Activism

Keith Preston and Revolutionary Strategy

A poster on Reddit’s Anarcho-Capitalism discussion forum describes my views as follows:

Here are some things to know of Keith Preston:

A. He’s a strong revolutionary voice within the anarchist circles.

B. He’s a panarchist and pan-secessionist.

C. He is pretty much equivalent to a classical anarchist, like Spooner, Tucker, Bakunin, Tolstoy; etc. He does like anarchocapitalists and Murray Rothbard, though

D. He believes in Bakunin’s idea of revolutionary strategy, where a professional vanguard is dedicated to making Revolution (not quite the Leninist variant, btw, which emphasizes party line and military dictatorship)

E. He likes the left libertarians and has left libertarian views himself. However, I think he, like Roderick Long and Gary Chartier, is one of the few great left-libertarians and scholars. Keith Preston himself is strongly anti-PC and, by logic, anti-SJW

F. He has plenty of good material on his site, particularly on the issue of Revolution.

As for the article itself, the basic gist is forming an effective anti-statist resistance in North America, which would involve a vanguard of professionals leading various coalitions of anti-leftist, anti-statist forces, from libertarian and non-libertarian sides. That means putting the people against the Establishment, the ruled against the ruled.

So that’s that.

A reader comments:

It is very interesting that he has some appreciation for Rothbard. I bet he really hates Hoppe, even though in practical and political terms, Hoppe’s decentralization, regionalist and local secessionism is the closest thing in Anarcho-capitalism to what Keith Preston might be proposing. And everyone in the LvMI, especially the ones with affinity for Hoppe’s ideas, are strongly anti-PC. Just look at the titles of Woods and Murphy’s books. Not to mention, Higgs, Salerno, Block and Rockwell.

Everything Preston writes about, I can immediately translate in my mind to Anarcho-capitalist strategy and implementation, in one way or another. It makes me very curious to know more, but I would say I own a lot to learning Rockwell, Hoppe and Rothbard’s approach to be able to see that value in Preston’s work.

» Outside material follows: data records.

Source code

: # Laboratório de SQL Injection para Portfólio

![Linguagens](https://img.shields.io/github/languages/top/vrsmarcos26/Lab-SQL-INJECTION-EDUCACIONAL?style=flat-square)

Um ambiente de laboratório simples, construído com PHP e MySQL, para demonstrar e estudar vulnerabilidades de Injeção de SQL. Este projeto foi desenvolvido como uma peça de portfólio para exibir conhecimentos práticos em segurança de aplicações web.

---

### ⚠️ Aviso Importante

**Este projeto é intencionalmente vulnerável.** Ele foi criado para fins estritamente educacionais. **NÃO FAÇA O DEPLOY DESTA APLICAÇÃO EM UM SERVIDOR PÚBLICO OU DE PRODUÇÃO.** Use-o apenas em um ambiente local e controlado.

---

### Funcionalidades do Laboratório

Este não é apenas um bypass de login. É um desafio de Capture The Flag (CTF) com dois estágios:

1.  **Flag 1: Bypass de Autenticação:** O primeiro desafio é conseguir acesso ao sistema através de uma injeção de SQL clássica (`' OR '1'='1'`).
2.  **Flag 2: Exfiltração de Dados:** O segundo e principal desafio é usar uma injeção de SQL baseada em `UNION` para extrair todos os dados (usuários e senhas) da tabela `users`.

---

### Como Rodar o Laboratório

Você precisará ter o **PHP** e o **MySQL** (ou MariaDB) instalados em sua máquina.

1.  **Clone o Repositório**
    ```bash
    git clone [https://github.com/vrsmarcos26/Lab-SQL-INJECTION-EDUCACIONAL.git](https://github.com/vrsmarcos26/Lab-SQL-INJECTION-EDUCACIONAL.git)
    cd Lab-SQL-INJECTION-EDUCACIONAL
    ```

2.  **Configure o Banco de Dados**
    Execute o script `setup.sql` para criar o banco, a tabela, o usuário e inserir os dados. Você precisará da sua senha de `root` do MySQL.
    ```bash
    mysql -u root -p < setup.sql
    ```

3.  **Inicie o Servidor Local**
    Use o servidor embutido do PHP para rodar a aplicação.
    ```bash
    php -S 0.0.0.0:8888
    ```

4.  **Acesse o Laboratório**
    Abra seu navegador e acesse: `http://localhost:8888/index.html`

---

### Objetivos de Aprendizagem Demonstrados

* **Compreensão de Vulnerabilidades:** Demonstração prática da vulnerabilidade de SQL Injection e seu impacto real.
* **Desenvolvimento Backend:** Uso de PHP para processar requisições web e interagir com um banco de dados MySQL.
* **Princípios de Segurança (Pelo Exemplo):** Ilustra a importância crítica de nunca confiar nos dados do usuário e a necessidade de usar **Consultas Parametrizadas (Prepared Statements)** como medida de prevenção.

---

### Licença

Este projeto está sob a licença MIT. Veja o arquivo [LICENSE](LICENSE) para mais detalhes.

I would generally concur with much of this with the following qualifications:

Since the subject of my views on Hoppe came up, here’s a few pieces I wrote in response to DTGTF: http://attackthesystem.com/democracy-as-tyranny/
hose were written in the early 2000s. Since then, I’ve come to regard Hoppe’s thought as less original and more of a regurgitation of Erik von Kuehnelt-Leddihn, and I’ve come to develop a better appreciation for the immigration restrictionist position as well. Attached is a another essay I wrote on Hoppe’s cultural conservative in response to criticism from Matt Lancaster on my earlier piece.
Also, I’m not really anti-Leftist as much as I am merely anti-totalitarian humanist and anti-Communist. I’d argue that I represent the Nietzschean-Stirnerite Left rather than the Rousseauan-Marxist Left, which means I take a horseshoe approach to the ideological spectrum and end up crossing over to the right or center on certain things.